╭──
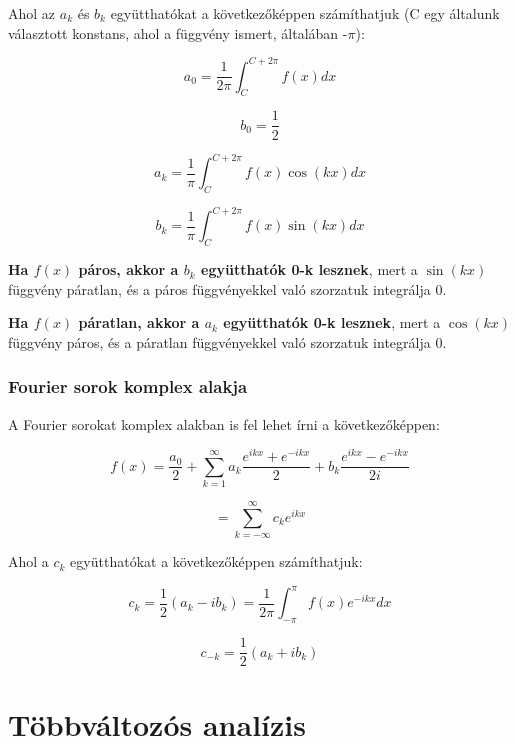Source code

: \documentclass{article}
\begin{document}
Ahol az $a_k$ és $b_k$ együtthatókat a következőképpen számíthatjuk (C egy általunk választott konstans, ahol a függvény ismert, általában -$\pi$):

\begin{equation*}
    a_0 = \frac{1}{2\pi} \int_{C}^{C+2\pi} f(x) dx
\end{equation*}

\begin{equation*}
    b_0= \frac{1}{2}
\end{equation*}

\begin{equation*}
    a_k = \frac{1}{\pi} \int_{C}^{C+2\pi} f(x) \cos(kx) dx
\end{equation*}

\begin{equation*}
    b_k = \frac{1}{\pi} \int_{C}^{C+2\pi} f(x) \sin(kx) dx
\end{equation*}

\vspace{4mm}

\textbf{Ha $f(x)$ páros, akkor a $b_k$ együtthatók 0-k lesznek}, mert a $\sin(kx)$ függ\-vény páratlan, és a páros függvényekkel való szorzatuk integrálja 0.

\textbf{Ha $f(x)$ páratlan, akkor a $a_k$ együtthatók 0-k lesznek}, mert a $\cos(kx)$ függ\-vény páros, és a páratlan függvényekkel való szorzatuk integrálja 0.

\subsubsection{Fourier sorok komplex alakja}

A Fourier sorokat komplex alakban is fel lehet írni a következőképpen:

\begin{equation*}
    f(x) = \frac{a_0}{2} + \sum_{k=1}^{\infty} a_k \frac{e^{ikx} + e^{-ikx}}{2} + b_k \frac{e^{ikx} - e^{-ikx}}{2i}
\end{equation*}

\begin{equation*}
    = \sum_{k=-\infty}^{\infty} c_k e^{ikx}
\end{equation*}

Ahol a $c_k$ együtthatókat a következőképpen számíthatjuk:

\begin{equation*}
    c_k = \frac{1}{2} \left( a_k - ib_k \right) = \frac{1}{2\pi} \int_{-\pi}^{\pi} f(x) e^{-ikx} dx
\end{equation*}

\begin{equation*}
    c_{-k} = \frac{1}{2} \left( a_k + ib_k \right)
\end{equation*}

\newpage

\section{Többváltozós analízis}
\end{document}
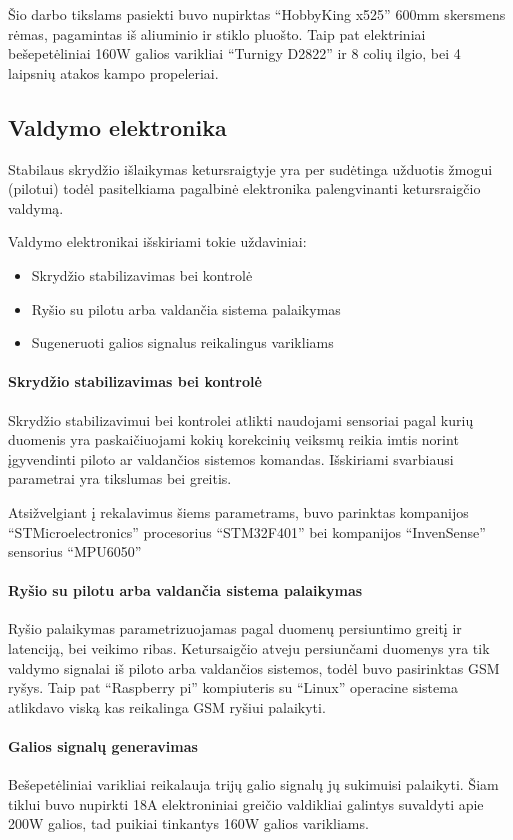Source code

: \documentclass[12pt, a4paper, lithuanian, final]{article}
\begin{document}
Šio darbo tikslams pasiekti buvo nupirktas "`HobbyKing x525"' 600mm skersmens rėmas, pagamintas iš aliuminio ir stiklo pluošto.
Taip pat elektriniai bešepetėliniai 160W galios varikliai "`Turnigy D2822"' ir 8 colių ilgio, bei 4 laipsnių atakos kampo propeleriai.


\subsection{Valdymo elektronika}
Stabilaus skrydžio išlaikymas ketursraigtyje yra per sudėtinga užduotis žmogui (pilotui) todėl pasitelkiama pagalbinė elektronika palengvinanti ketursraigčio valdymą.

Valdymo elektronikai išskiriami tokie uždaviniai:
\begin{itemize}
	\item Skrydžio stabilizavimas bei kontrolė
	\item Ryšio su pilotu arba valdančia sistema palaikymas
	\item Sugeneruoti galios signalus reikalingus varikliams
\end{itemize}

\paragraph{Skrydžio stabilizavimas bei kontrolė}
Skrydžio stabilizavimui bei kontrolei atlikti naudojami sensoriai pagal kurių duomenis yra paskaičiuojami kokių korekcinių veiksmų reikia imtis norint įgyvendinti piloto ar valdančios sistemos komandas.
Išskiriami svarbiausi parametrai yra tikslumas bei greitis.

Atsižvelgiant į rekalavimus šiems parametrams, buvo parinktas kompanijos "`STMicroelectronics"' procesorius "`STM32F401"' bei kompanijos "`InvenSense"' sensorius "`MPU6050"'

\paragraph{Ryšio su pilotu arba valdančia sistema palaikymas}
Ryšio palaikymas parametrizuojamas pagal duomenų persiuntimo greitį ir latenciją, bei veikimo ribas.
Ketursaigčio atveju persiunčami duomenys yra tik valdymo signalai iš piloto arba valdančios sistemos, todėl buvo pasirinktas GSM ryšys.
Taip pat "`Raspberry pi"' kompiuteris su "`Linux"' operacine sistema atlikdavo viską kas reikalinga GSM ryšiui palaikyti.

\paragraph{Galios signalų generavimas}
Bešepetėliniai varikliai reikalauja trijų galio signalų jų sukimuisi palaikyti.
Šiam tiklui buvo nupirkti 18A elektroniniai greičio valdikliai galintys suvaldyti apie 200W galios, tad puikiai tinkantys 160W galios varikliams.
\end{document}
╰──
= Work instruction =
The total, and only the total: count the lines above that contain "varikliams".

= Answer for the task =
2